Subject: Re: FD_SETSIZE limits
To: None <thorpej@zembu.com>
From: Jonathan Stone <jonathan@DSG.Stanford.EDU>
List: current-users
Date: 07/04/2000 13:34:00
In message <20000704125523.J360@dr-evil.shagadelic.org>Jason R Thorpe writes
>[ CC'd back to current-users, because it should have never been
>  removed from the CC line in the first place ... ]


Jason, deliberately and knowingly reposting private email is a gross
breach of netiquette. If you were a reasonable person, you would never
have done that; having done it, you would apologize.  Somehow, I dont
think you are going to be a reasonable person.

you also snipped, without marking, where we agreed to the idea of
raising just named's FD_SETSIZE.  That misrepresents wat was said.
Given that you are reposting private email, that's despicable.


>IPv6 support is totally optional, and does not affect every call
>to select(2) that a program might make.


I find that absurd. IPv6 support is turned on in every GENERIC kernel
we ship. turning it off means recompiling: the same kind of over head
as in either arising (or lowering) FD_SETSIZE. Using IPv6 has a bigger
cost, per packet, than clearing or setting a few extra bytes in
userspace (the copyin/copyout of lager FDsets doesnt happen until a
process actually increases its open-file limit over 64.
How many select() calls/sec does the average vax do, anyway?


>Nor do you have any hard data to show what the "sweet spot" should be
>for a general purpose operating system.

nope, nor do the people defending the status quo. thats my point.

>Consider an array of desktop workstations.  256 is more than adequate
>for systems like that.  Consider small embedded appliances.  Again,
>256 is more than adequate.
>
>Simply put, if an application knows it will have a large number of open
>descriptors, then the application should use the standards-specified
>mechanism for tuning FD_SETSIZE in a way appropriate for that application.


>If an application expects to have a large number of file descriptors,
>and does *not* use the standards-specified mechanism for tuning select(2),
>then it *is* broken.


No, Jason.
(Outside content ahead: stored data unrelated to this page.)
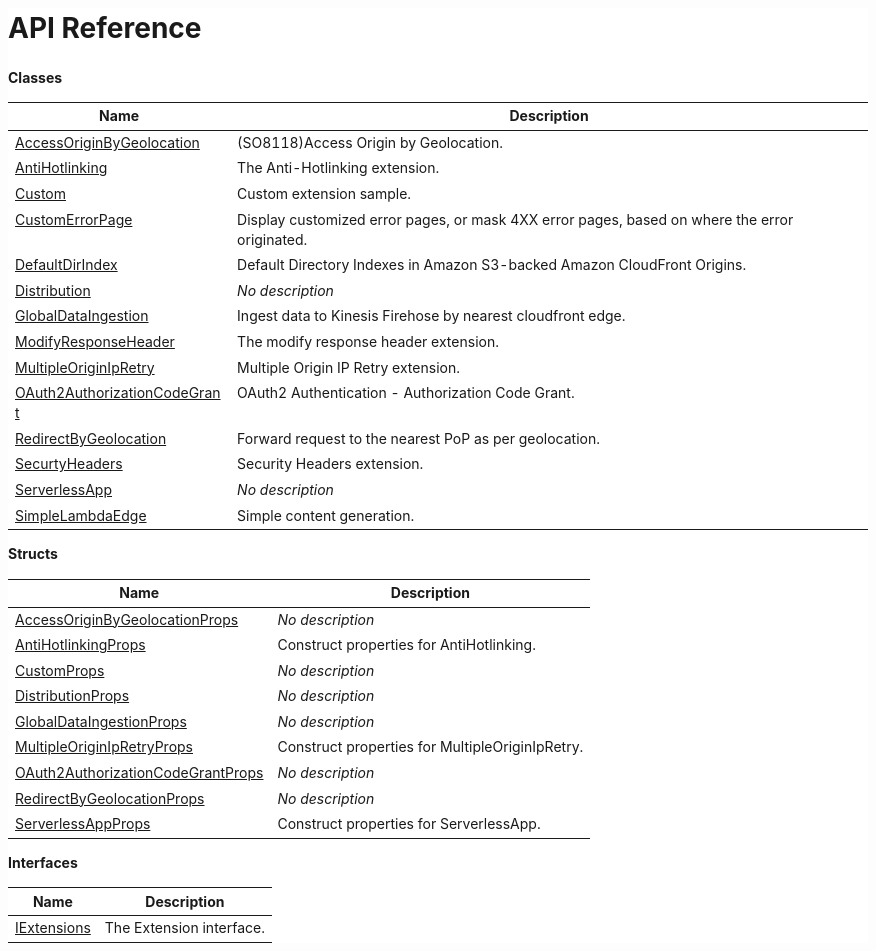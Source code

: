 # API Reference

**Classes**

Name|Description
----|-----------
[AccessOriginByGeolocation](#cdk-cloudfront-plus-accessoriginbygeolocation)|(SO8118)Access Origin by Geolocation.
[AntiHotlinking](#cdk-cloudfront-plus-antihotlinking)|The Anti-Hotlinking extension.
[Custom](#cdk-cloudfront-plus-custom)|Custom extension sample.
[CustomErrorPage](#cdk-cloudfront-plus-customerrorpage)|Display customized error pages, or mask 4XX error pages, based on where the error originated.
[DefaultDirIndex](#cdk-cloudfront-plus-defaultdirindex)|Default Directory Indexes in Amazon S3-backed Amazon CloudFront Origins.
[Distribution](#cdk-cloudfront-plus-distribution)|*No description*
[GlobalDataIngestion](#cdk-cloudfront-plus-globaldataingestion)|Ingest data to Kinesis Firehose by nearest cloudfront edge.
[ModifyResponseHeader](#cdk-cloudfront-plus-modifyresponseheader)|The modify response header extension.
[MultipleOriginIpRetry](#cdk-cloudfront-plus-multipleoriginipretry)|Multiple Origin IP Retry extension.
[OAuth2AuthorizationCodeGrant](#cdk-cloudfront-plus-oauth2authorizationcodegrant)|OAuth2 Authentication - Authorization Code Grant.
[RedirectByGeolocation](#cdk-cloudfront-plus-redirectbygeolocation)|Forward request to the nearest PoP as per geolocation.
[SecurtyHeaders](#cdk-cloudfront-plus-securtyheaders)|Security Headers extension.
[ServerlessApp](#cdk-cloudfront-plus-serverlessapp)|*No description*
[SimpleLambdaEdge](#cdk-cloudfront-plus-simplelambdaedge)|Simple content generation.


**Structs**

Name|Description
----|-----------
[AccessOriginByGeolocationProps](#cdk-cloudfront-plus-accessoriginbygeolocationprops)|*No description*
[AntiHotlinkingProps](#cdk-cloudfront-plus-antihotlinkingprops)|Construct properties for AntiHotlinking.
[CustomProps](#cdk-cloudfront-plus-customprops)|*No description*
[DistributionProps](#cdk-cloudfront-plus-distributionprops)|*No description*
[GlobalDataIngestionProps](#cdk-cloudfront-plus-globaldataingestionprops)|*No description*
[MultipleOriginIpRetryProps](#cdk-cloudfront-plus-multipleoriginipretryprops)|Construct properties for MultipleOriginIpRetry.
[OAuth2AuthorizationCodeGrantProps](#cdk-cloudfront-plus-oauth2authorizationcodegrantprops)|*No description*
[RedirectByGeolocationProps](#cdk-cloudfront-plus-redirectbygeolocationprops)|*No description*
[ServerlessAppProps](#cdk-cloudfront-plus-serverlessappprops)|Construct properties for ServerlessApp.


**Interfaces**

Name|Description
----|-----------
[IExtensions](#cdk-cloudfront-plus-iextensions)|The Extension interface.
It is *not* "broken".  Your argument assumes that
user-compiled apps are the *only* ones which might run into FD_SETSIZE
limits.  And I have been saying *all along* that I'm concerned about
Netbsd-shipped applications (and libraries?), *not* about
user-compiled apps.  If any such apps are ``broken'', its NetBSD's
fault for not bumping up the FD_SETSIZE in NetBSD-supplied binary apps
(and libraries, if any use select()).

If you really mean to say the NetBSD binary distributions are "broken"
for people with workloes like mine, or like large webservers, go right
ahead. Is that what you mean to say?

Maybe 256 is the right default for FD_SETSIZE. Maybe 1024 would impose
a significant overhead; maybe it wouldn't (in which case I think its a
better choice).  But you're not speaking to that.